→ Instructions to follow
Could the listing below be reproduced exactly, minus its pictures?

☆ ☆ ☆ ☆

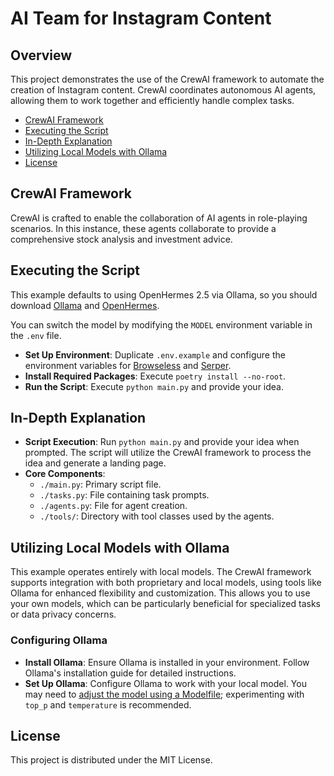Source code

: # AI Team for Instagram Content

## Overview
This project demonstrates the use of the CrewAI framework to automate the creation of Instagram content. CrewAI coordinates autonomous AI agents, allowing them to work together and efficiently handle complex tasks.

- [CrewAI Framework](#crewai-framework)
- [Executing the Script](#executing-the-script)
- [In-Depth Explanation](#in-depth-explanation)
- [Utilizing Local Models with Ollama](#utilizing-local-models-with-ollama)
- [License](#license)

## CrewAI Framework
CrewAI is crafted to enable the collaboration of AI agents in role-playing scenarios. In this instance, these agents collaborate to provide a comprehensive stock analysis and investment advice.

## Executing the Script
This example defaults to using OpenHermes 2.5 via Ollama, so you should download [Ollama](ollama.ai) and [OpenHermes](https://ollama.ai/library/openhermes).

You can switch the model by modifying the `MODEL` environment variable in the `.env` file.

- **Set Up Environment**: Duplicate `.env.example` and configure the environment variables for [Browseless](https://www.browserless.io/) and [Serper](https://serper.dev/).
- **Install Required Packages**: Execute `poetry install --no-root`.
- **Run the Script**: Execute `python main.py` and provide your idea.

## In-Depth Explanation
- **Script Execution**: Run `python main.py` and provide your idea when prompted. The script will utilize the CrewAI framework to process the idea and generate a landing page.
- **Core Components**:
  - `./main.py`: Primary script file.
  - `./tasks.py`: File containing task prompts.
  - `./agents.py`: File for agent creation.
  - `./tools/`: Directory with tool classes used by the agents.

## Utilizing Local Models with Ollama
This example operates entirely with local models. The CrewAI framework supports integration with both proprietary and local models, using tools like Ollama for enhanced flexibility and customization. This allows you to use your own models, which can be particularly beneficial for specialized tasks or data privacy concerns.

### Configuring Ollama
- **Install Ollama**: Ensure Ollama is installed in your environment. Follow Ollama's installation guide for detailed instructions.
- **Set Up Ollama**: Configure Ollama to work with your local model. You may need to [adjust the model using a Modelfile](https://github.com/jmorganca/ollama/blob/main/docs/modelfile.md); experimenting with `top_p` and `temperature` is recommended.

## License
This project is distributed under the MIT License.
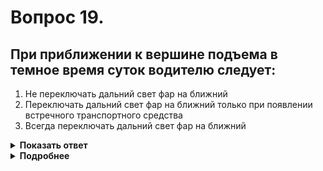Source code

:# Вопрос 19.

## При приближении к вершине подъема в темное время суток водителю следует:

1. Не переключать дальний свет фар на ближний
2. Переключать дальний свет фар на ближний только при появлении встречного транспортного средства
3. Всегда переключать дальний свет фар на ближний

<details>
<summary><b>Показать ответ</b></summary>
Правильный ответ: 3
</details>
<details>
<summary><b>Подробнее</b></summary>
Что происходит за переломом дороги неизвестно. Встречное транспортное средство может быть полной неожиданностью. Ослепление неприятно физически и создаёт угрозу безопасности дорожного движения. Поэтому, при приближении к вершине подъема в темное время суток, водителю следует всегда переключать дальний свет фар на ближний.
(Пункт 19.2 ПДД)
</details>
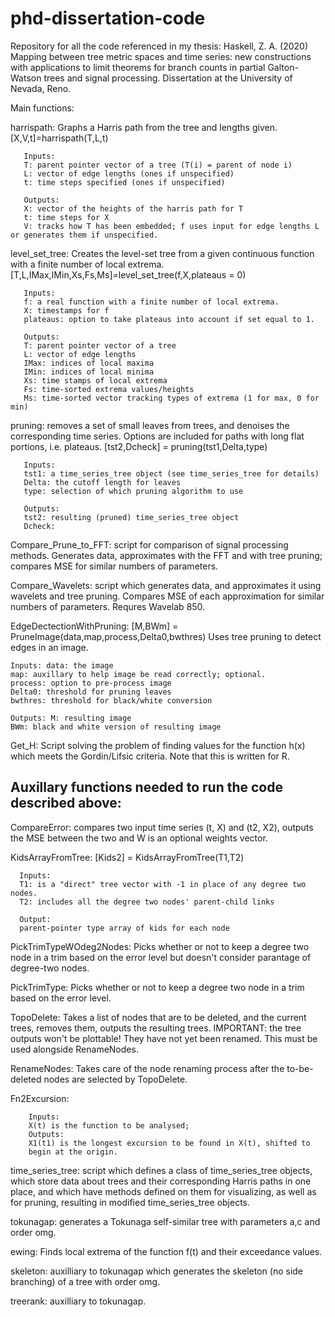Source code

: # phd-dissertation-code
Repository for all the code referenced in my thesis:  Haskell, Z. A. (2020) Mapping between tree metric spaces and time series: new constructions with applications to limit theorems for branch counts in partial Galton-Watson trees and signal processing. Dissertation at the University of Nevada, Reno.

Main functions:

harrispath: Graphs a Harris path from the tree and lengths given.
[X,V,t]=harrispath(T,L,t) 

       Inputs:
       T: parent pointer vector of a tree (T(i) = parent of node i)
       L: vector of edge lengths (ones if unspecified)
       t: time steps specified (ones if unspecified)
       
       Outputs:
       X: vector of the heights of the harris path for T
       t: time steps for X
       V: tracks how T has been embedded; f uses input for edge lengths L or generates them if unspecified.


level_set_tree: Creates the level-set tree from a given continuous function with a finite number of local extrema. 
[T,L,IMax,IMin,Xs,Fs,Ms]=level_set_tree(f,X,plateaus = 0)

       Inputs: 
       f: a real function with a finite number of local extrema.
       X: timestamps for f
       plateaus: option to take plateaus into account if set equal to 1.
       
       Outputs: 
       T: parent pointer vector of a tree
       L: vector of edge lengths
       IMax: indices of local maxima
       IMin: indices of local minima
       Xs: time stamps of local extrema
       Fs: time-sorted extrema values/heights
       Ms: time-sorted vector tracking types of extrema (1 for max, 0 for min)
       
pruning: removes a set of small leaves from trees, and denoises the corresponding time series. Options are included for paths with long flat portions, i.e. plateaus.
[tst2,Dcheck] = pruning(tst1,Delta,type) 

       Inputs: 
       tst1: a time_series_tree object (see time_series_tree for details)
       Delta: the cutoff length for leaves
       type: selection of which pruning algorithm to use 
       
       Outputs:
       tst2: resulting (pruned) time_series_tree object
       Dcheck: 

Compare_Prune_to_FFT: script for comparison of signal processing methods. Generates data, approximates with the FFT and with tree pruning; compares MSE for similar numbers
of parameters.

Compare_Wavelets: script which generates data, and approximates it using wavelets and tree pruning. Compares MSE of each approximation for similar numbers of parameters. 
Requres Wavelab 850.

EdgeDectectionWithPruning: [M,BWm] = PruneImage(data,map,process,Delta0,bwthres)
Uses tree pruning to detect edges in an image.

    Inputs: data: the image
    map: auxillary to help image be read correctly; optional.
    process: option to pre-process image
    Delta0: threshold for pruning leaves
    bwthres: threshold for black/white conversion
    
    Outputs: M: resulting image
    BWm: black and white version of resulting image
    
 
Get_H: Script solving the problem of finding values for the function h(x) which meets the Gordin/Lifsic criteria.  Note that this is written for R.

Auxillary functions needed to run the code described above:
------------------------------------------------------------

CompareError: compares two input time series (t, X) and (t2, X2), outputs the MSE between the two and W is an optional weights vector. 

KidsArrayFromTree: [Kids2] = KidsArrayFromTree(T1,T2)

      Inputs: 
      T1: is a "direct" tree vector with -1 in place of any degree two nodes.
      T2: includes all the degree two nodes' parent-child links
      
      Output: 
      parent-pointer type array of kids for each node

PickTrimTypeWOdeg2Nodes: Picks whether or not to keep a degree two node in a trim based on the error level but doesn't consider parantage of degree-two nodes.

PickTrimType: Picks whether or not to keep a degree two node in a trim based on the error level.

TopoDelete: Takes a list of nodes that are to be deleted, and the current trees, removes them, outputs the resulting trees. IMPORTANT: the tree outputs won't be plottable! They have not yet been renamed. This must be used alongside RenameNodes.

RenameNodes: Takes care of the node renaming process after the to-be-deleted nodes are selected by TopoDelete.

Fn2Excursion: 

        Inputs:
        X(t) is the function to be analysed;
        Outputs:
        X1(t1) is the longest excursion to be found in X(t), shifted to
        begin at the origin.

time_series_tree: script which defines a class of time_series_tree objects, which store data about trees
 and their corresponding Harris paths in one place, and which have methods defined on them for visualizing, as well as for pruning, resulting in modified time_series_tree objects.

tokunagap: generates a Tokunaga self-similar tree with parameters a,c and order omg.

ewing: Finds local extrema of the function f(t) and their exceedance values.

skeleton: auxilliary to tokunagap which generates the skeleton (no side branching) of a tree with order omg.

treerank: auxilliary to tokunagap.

☆ ☆ ☆ ☆

→ Your solution
Source code

: # AI Team for Instagram Content

## Overview
This project demonstrates the use of the CrewAI framework to automate the creation of Instagram content. CrewAI coordinates autonomous AI agents, allowing them to work together and efficiently handle complex tasks.

- [CrewAI Framework](#crewai-framework)
- [Executing the Script](#executing-the-script)
- [In-Depth Explanation](#in-depth-explanation)
- [Utilizing Local Models with Ollama](#utilizing-local-models-with-ollama)
- [License](#license)

## CrewAI Framework
CrewAI is crafted to enable the collaboration of AI agents in role-playing scenarios. In this instance, these agents collaborate to provide a comprehensive stock analysis and investment advice.

## Executing the Script
This example defaults to using OpenHermes 2.5 via Ollama, so you should download [Ollama](ollama.ai) and [OpenHermes](https://ollama.ai/library/openhermes).

You can switch the model by modifying the `MODEL` environment variable in the `.env` file.

- **Set Up Environment**: Duplicate `.env.example` and configure the environment variables for [Browseless](https://www.browserless.io/) and [Serper](https://serper.dev/).
- **Install Required Packages**: Execute `poetry install --no-root`.
- **Run the Script**: Execute `python main.py` and provide your idea.

## In-Depth Explanation
- **Script Execution**: Run `python main.py` and provide your idea when prompted. The script will utilize the CrewAI framework to process the idea and generate a landing page.
- **Core Components**:
  - `./main.py`: Primary script file.
  - `./tasks.py`: File containing task prompts.
  - `./agents.py`: File for agent creation.
  - `./tools/`: Directory with tool classes used by the agents.

## Utilizing Local Models with Ollama
This example operates entirely with local models. The CrewAI framework supports integration with both proprietary and local models, using tools like Ollama for enhanced flexibility and customization. This allows you to use your own models, which can be particularly beneficial for specialized tasks or data privacy concerns.

### Configuring Ollama
- **Install Ollama**: Ensure Ollama is installed in your environment. Follow Ollama's installation guide for detailed instructions.
- **Set Up Ollama**: Configure Ollama to work with your local model. You may need to [adjust the model using a Modelfile](https://github.com/jmorganca/ollama/blob/main/docs/modelfile.md); experimenting with `top_p` and `temperature` is recommended.

## License
This project is distributed under the MIT License.
Source code

:# Вопрос 19.

## При приближении к вершине подъема в темное время суток водителю следует:

1. Не переключать дальний свет фар на ближний
2. Переключать дальний свет фар на ближний только при появлении встречного транспортного средства
3. Всегда переключать дальний свет фар на ближний

<details>
<summary><b>Показать ответ</b></summary>
Правильный ответ: 3
</details>
<details>
<summary><b>Подробнее</b></summary>
Что происходит за переломом дороги неизвестно. Встречное транспортное средство может быть полной неожиданностью. Ослепление неприятно физически и создаёт угрозу безопасности дорожного движения. Поэтому, при приближении к вершине подъема в темное время суток, водителю следует всегда переключать дальний свет фар на ближний.
(Пункт 19.2 ПДД)
</details>
Source code

: # phd-dissertation-code
Repository for all the code referenced in my thesis:  Haskell, Z. A. (2020) Mapping between tree metric spaces and time series: new constructions with applications to limit theorems for branch counts in partial Galton-Watson trees and signal processing. Dissertation at the University of Nevada, Reno.

Main functions:

harrispath: Graphs a Harris path from the tree and lengths given.
[X,V,t]=harrispath(T,L,t) 

       Inputs:
       T: parent pointer vector of a tree (T(i) = parent of node i)
       L: vector of edge lengths (ones if unspecified)
       t: time steps specified (ones if unspecified)
       
       Outputs:
       X: vector of the heights of the harris path for T
       t: time steps for X
       V: tracks how T has been embedded; f uses input for edge lengths L or generates them if unspecified.


level_set_tree: Creates the level-set tree from a given continuous function with a finite number of local extrema. 
[T,L,IMax,IMin,Xs,Fs,Ms]=level_set_tree(f,X,plateaus = 0)

       Inputs: 
       f: a real function with a finite number of local extrema.
       X: timestamps for f
       plateaus: option to take plateaus into account if set equal to 1.
       
       Outputs: 
       T: parent pointer vector of a tree
       L: vector of edge lengths
       IMax: indices of local maxima
       IMin: indices of local minima
       Xs: time stamps of local extrema
       Fs: time-sorted extrema values/heights
       Ms: time-sorted vector tracking types of extrema (1 for max, 0 for min)
       
pruning: removes a set of small leaves from trees, and denoises the corresponding time series. Options are included for paths with long flat portions, i.e. plateaus.
[tst2,Dcheck] = pruning(tst1,Delta,type) 

       Inputs: 
       tst1: a time_series_tree object (see time_series_tree for details)
       Delta: the cutoff length for leaves
       type: selection of which pruning algorithm to use 
       
       Outputs:
       tst2: resulting (pruned) time_series_tree object
       Dcheck: 

Compare_Prune_to_FFT: script for comparison of signal processing methods. Generates data, approximates with the FFT and with tree pruning; compares MSE for similar numbers
of parameters.

Compare_Wavelets: script which generates data, and approximates it using wavelets and tree pruning. Compares MSE of each approximation for similar numbers of parameters. 
Requres Wavelab 850.

EdgeDectectionWithPruning: [M,BWm] = PruneImage(data,map,process,Delta0,bwthres)
Uses tree pruning to detect edges in an image.

    Inputs: data: the image
    map: auxillary to help image be read correctly; optional.
    process: option to pre-process image
    Delta0: threshold for pruning leaves
    bwthres: threshold for black/white conversion
    
    Outputs: M: resulting image
    BWm: black and white version of resulting image
    
 
Get_H: Script solving the problem of finding values for the function h(x) which meets the Gordin/Lifsic criteria.  Note that this is written for R.

Auxillary functions needed to run the code described above:
------------------------------------------------------------

CompareError: compares two input time series (t, X) and (t2, X2), outputs the MSE between the two and W is an optional weights vector. 

KidsArrayFromTree: [Kids2] = KidsArrayFromTree(T1,T2)

      Inputs: 
      T1: is a "direct" tree vector with -1 in place of any degree two nodes.
      T2: includes all the degree two nodes' parent-child links
      
      Output: 
      parent-pointer type array of kids for each node

PickTrimTypeWOdeg2Nodes: Picks whether or not to keep a degree two node in a trim based on the error level but doesn't consider parantage of degree-two nodes.

PickTrimType: Picks whether or not to keep a degree two node in a trim based on the error level.

TopoDelete: Takes a list of nodes that are to be deleted, and the current trees, removes them, outputs the resulting trees. IMPORTANT: the tree outputs won't be plottable! They have not yet been renamed. This must be used alongside RenameNodes.

RenameNodes: Takes care of the node renaming process after the to-be-deleted nodes are selected by TopoDelete.

Fn2Excursion: 

        Inputs:
        X(t) is the function to be analysed;
        Outputs:
        X1(t1) is the longest excursion to be found in X(t), shifted to
        begin at the origin.

time_series_tree: script which defines a class of time_series_tree objects, which store data about trees
 and their corresponding Harris paths in one place, and which have methods defined on them for visualizing, as well as for pruning, resulting in modified time_series_tree objects.

tokunagap: generates a Tokunaga self-similar tree with parameters a,c and order omg.

ewing: Finds local extrema of the function f(t) and their exceedance values.

skeleton: auxilliary to tokunagap which generates the skeleton (no side branching) of a tree with order omg.

treerank: auxilliary to tokunagap.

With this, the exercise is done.